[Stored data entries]
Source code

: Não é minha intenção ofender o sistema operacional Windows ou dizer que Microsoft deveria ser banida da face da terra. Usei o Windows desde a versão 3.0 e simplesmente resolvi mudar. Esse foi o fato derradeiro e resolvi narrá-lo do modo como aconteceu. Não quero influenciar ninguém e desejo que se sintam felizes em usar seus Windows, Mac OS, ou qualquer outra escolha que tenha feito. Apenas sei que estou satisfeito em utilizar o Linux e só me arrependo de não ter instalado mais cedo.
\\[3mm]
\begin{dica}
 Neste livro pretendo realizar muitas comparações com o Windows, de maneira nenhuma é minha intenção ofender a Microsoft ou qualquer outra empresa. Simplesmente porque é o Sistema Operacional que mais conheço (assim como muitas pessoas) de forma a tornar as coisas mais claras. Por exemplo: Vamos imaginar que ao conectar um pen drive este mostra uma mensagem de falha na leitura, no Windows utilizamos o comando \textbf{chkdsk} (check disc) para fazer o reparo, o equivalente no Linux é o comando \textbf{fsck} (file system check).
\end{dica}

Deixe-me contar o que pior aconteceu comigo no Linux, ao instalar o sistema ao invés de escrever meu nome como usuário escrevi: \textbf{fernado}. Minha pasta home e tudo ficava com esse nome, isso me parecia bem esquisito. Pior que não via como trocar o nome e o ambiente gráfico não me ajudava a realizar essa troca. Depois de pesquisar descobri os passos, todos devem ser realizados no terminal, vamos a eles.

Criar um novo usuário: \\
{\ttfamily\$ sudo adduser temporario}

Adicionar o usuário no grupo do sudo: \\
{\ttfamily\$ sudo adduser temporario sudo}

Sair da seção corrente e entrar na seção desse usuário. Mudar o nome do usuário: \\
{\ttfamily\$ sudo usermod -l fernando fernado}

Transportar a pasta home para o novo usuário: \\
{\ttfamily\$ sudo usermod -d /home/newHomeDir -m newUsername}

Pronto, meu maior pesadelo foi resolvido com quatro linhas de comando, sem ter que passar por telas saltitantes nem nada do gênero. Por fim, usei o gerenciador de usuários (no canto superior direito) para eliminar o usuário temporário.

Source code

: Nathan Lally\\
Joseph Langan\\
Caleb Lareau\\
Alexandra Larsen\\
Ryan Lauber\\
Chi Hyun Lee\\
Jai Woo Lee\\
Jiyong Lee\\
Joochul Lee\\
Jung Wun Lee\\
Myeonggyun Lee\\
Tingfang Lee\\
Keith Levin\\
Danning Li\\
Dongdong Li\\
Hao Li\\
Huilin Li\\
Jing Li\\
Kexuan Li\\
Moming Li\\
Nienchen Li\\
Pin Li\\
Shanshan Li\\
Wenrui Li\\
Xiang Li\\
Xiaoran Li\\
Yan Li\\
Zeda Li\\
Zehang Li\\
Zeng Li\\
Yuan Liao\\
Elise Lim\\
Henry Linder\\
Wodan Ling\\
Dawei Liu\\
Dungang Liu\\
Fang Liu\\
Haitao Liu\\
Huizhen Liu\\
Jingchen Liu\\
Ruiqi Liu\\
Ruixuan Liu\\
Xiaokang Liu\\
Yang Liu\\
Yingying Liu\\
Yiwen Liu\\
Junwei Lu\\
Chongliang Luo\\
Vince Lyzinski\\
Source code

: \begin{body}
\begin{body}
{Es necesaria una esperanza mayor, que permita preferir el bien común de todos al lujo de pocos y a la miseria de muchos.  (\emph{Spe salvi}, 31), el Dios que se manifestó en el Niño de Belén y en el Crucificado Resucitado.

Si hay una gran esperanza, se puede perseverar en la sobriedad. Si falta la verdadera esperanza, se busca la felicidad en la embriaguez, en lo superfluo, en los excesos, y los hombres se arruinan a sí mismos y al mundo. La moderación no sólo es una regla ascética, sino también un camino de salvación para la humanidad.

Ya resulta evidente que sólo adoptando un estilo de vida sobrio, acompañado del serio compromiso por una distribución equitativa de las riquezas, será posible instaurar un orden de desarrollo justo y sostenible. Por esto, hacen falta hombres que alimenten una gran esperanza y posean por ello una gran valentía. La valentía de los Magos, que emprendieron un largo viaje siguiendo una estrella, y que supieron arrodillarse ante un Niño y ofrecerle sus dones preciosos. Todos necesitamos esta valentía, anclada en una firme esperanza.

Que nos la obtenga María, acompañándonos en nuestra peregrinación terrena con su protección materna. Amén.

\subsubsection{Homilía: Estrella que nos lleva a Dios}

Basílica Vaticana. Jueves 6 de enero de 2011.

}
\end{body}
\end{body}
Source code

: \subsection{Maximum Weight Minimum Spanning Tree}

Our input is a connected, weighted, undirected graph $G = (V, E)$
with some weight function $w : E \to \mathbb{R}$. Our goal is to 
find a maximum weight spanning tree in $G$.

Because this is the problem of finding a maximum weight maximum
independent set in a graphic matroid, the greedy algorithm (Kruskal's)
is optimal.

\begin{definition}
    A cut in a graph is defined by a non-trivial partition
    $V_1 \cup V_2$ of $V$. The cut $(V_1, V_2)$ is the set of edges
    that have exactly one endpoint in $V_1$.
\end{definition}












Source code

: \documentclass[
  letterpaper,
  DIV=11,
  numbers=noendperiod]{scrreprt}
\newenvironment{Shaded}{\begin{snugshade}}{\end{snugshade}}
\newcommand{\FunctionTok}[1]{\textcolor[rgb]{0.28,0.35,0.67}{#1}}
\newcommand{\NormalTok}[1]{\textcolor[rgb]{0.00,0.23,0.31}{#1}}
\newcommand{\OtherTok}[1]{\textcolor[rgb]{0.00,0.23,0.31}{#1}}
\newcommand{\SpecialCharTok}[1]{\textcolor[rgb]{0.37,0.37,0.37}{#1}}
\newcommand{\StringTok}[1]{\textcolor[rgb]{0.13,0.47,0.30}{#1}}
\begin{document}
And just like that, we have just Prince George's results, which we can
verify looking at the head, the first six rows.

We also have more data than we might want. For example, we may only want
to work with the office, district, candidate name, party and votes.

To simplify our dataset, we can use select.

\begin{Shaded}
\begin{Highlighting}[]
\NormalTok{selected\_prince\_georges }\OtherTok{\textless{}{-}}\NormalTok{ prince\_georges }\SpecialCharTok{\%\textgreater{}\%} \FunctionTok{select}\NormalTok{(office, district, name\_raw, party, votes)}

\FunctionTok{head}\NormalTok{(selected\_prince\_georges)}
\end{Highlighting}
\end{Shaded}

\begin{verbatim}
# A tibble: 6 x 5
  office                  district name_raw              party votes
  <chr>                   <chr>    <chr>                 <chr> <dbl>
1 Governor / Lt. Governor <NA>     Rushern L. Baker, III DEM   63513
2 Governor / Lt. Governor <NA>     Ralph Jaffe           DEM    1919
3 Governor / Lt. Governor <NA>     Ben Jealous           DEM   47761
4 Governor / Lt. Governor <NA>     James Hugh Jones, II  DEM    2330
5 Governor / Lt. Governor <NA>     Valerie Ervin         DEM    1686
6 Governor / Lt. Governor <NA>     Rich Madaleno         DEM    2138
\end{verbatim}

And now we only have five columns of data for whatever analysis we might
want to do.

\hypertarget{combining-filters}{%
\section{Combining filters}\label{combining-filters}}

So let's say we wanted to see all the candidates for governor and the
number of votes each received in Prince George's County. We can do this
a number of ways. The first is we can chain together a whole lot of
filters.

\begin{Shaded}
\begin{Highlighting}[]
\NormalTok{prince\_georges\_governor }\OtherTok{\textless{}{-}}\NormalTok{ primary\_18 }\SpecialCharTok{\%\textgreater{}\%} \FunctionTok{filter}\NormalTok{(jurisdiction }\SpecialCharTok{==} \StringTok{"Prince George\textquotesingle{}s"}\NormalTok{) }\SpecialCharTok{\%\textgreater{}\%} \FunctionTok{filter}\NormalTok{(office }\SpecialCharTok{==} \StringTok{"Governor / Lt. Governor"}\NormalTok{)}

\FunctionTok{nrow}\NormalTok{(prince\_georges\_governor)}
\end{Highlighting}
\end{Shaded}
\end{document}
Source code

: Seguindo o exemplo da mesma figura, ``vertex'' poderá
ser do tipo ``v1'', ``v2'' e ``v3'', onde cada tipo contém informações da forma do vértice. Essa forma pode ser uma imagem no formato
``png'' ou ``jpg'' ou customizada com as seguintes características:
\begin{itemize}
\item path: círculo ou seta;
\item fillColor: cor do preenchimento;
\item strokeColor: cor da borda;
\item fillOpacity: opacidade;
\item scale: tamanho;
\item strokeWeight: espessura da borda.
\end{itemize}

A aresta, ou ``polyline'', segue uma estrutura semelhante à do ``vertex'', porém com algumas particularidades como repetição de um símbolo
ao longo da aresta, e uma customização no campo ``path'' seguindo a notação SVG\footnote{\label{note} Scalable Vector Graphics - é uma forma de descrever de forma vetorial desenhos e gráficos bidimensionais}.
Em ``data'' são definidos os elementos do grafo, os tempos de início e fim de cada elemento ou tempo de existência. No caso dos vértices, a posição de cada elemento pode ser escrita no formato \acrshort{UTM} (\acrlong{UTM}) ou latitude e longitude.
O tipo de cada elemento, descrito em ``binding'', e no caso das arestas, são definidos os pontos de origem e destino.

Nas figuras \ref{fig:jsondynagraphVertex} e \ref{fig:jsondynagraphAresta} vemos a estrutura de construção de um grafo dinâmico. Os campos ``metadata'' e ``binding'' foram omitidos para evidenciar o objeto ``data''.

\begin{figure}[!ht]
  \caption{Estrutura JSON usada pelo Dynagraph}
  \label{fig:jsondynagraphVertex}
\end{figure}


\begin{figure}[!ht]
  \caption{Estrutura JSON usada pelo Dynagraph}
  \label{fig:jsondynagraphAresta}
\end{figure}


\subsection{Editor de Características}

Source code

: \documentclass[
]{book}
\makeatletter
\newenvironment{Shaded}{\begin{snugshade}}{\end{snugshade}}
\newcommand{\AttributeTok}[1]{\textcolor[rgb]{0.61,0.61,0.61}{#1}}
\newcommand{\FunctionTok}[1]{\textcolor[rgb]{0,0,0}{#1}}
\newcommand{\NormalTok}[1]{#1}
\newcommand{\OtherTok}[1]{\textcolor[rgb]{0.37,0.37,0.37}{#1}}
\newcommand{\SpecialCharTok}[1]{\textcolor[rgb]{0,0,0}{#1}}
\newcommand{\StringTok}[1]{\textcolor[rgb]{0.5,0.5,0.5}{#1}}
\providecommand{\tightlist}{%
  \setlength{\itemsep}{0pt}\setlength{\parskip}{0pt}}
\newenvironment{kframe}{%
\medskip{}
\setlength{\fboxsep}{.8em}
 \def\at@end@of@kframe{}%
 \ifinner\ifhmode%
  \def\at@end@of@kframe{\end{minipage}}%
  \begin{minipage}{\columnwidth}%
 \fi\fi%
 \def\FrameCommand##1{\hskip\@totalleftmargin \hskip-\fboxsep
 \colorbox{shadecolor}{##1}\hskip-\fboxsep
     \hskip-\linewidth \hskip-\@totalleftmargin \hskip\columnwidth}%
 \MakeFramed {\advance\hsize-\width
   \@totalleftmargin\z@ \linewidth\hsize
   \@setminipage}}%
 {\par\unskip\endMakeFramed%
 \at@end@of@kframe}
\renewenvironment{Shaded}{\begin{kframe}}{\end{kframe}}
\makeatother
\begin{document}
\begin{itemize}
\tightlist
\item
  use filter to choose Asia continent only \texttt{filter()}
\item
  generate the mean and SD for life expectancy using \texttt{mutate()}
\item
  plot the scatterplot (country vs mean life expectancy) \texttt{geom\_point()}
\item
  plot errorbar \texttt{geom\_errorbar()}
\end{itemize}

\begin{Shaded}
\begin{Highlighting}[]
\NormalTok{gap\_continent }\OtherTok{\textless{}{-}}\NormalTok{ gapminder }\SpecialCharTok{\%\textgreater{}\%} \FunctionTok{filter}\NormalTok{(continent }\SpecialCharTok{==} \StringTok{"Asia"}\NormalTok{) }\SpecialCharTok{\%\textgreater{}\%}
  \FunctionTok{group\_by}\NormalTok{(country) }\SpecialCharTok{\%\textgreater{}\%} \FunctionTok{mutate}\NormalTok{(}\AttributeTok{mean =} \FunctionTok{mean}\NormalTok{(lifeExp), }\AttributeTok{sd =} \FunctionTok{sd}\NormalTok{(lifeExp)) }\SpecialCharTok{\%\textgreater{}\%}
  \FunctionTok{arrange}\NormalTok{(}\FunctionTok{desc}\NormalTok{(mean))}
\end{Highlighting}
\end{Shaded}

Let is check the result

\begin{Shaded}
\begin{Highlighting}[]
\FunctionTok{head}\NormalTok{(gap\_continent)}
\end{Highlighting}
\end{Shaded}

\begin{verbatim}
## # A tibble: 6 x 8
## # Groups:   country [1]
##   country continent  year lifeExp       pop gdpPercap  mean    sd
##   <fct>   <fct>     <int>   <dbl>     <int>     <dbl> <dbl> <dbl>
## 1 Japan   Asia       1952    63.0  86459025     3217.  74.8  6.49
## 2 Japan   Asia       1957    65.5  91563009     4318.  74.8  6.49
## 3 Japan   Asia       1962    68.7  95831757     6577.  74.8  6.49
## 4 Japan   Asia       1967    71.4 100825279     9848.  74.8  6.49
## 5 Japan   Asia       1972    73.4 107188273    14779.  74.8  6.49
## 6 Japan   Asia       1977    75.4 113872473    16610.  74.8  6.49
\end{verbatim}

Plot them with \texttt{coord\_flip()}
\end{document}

Work instruction —
Copy each line above where the string "intenção" occurs.

Exercise output —
: Não é minha intenção ofender o sistema operacional Windows ou dizer que Microsoft deveria ser banida da face da terra. Usei o Windows desde a versão 3.0 e simplesmente resolvi mudar. Esse foi o fato derradeiro e resolvi narrá-lo do modo como aconteceu. Não quero influenciar ninguém e desejo que se sintam felizes em usar seus Windows, Mac OS, ou qualquer outra escolha que tenha feito. Apenas sei que estou satisfeito em utilizar o Linux e só me arrependo de não ter instalado mais cedo.
 Neste livro pretendo realizar muitas comparações com o Windows, de maneira nenhuma é minha intenção ofender a Microsoft ou qualquer outra empresa. Simplesmente porque é o Sistema Operacional que mais conheço (assim como muitas pessoas) de forma a tornar as coisas mais claras. Por exemplo: Vamos imaginar que ao conectar um pen drive este mostra uma mensagem de falha na leitura, no Windows utilizamos o comando \textbf{chkdsk} (check disc) para fazer o reparo, o equivalente no Linux é o comando \textbf{fsck} (file system check).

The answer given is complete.